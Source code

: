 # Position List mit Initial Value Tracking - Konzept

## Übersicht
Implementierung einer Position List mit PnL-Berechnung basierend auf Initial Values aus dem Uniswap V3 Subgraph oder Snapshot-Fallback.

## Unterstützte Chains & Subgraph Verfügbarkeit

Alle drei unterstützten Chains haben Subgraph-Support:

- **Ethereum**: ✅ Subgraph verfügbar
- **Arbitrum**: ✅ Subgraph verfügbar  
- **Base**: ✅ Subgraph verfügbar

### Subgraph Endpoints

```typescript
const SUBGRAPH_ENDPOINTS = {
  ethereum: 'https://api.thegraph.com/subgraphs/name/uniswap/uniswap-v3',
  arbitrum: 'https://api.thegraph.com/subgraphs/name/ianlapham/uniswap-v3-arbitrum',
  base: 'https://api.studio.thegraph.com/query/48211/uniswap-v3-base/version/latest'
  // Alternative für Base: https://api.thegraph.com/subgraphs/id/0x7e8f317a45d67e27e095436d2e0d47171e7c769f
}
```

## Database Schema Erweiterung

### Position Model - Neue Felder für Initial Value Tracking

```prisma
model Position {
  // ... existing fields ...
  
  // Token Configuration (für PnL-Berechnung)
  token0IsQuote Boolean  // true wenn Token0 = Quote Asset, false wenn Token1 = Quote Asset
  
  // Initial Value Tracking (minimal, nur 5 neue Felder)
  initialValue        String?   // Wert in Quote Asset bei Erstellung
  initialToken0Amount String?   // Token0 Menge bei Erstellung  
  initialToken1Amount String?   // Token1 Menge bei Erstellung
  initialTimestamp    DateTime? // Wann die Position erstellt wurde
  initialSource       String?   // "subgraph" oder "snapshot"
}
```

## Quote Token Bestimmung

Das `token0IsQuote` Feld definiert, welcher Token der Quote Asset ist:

☆ ☆ ☆

*Try it:*
Give the records above again in full, keeping every character unchanged.

*Reply:*
Source code

: # Position List mit Initial Value Tracking - Konzept

## Übersicht
Implementierung einer Position List mit PnL-Berechnung basierend auf Initial Values aus dem Uniswap V3 Subgraph oder Snapshot-Fallback.

## Unterstützte Chains & Subgraph Verfügbarkeit

Alle drei unterstützten Chains haben Subgraph-Support:

- **Ethereum**: ✅ Subgraph verfügbar
- **Arbitrum**: ✅ Subgraph verfügbar  
- **Base**: ✅ Subgraph verfügbar

### Subgraph Endpoints

```typescript
const SUBGRAPH_ENDPOINTS = {
  ethereum: 'https://api.thegraph.com/subgraphs/name/uniswap/uniswap-v3',
  arbitrum: 'https://api.thegraph.com/subgraphs/name/ianlapham/uniswap-v3-arbitrum',
  base: 'https://api.studio.thegraph.com/query/48211/uniswap-v3-base/version/latest'
  // Alternative für Base: https://api.thegraph.com/subgraphs/id/0x7e8f317a45d67e27e095436d2e0d47171e7c769f
}
```

## Database Schema Erweiterung

### Position Model - Neue Felder für Initial Value Tracking

```prisma
model Position {
  // ... existing fields ...
  
  // Token Configuration (für PnL-Berechnung)
  token0IsQuote Boolean  // true wenn Token0 = Quote Asset, false wenn Token1 = Quote Asset
  
  // Initial Value Tracking (minimal, nur 5 neue Felder)
  initialValue        String?   // Wert in Quote Asset bei Erstellung
  initialToken0Amount String?   // Token0 Menge bei Erstellung  
  initialToken1Amount String?   // Token1 Menge bei Erstellung
  initialTimestamp    DateTime? // Wann die Position erstellt wurde
  initialSource       String?   // "subgraph" oder "snapshot"
}
```

## Quote Token Bestimmung

Das `token0IsQuote` Feld definiert, welcher Token der Quote Asset ist:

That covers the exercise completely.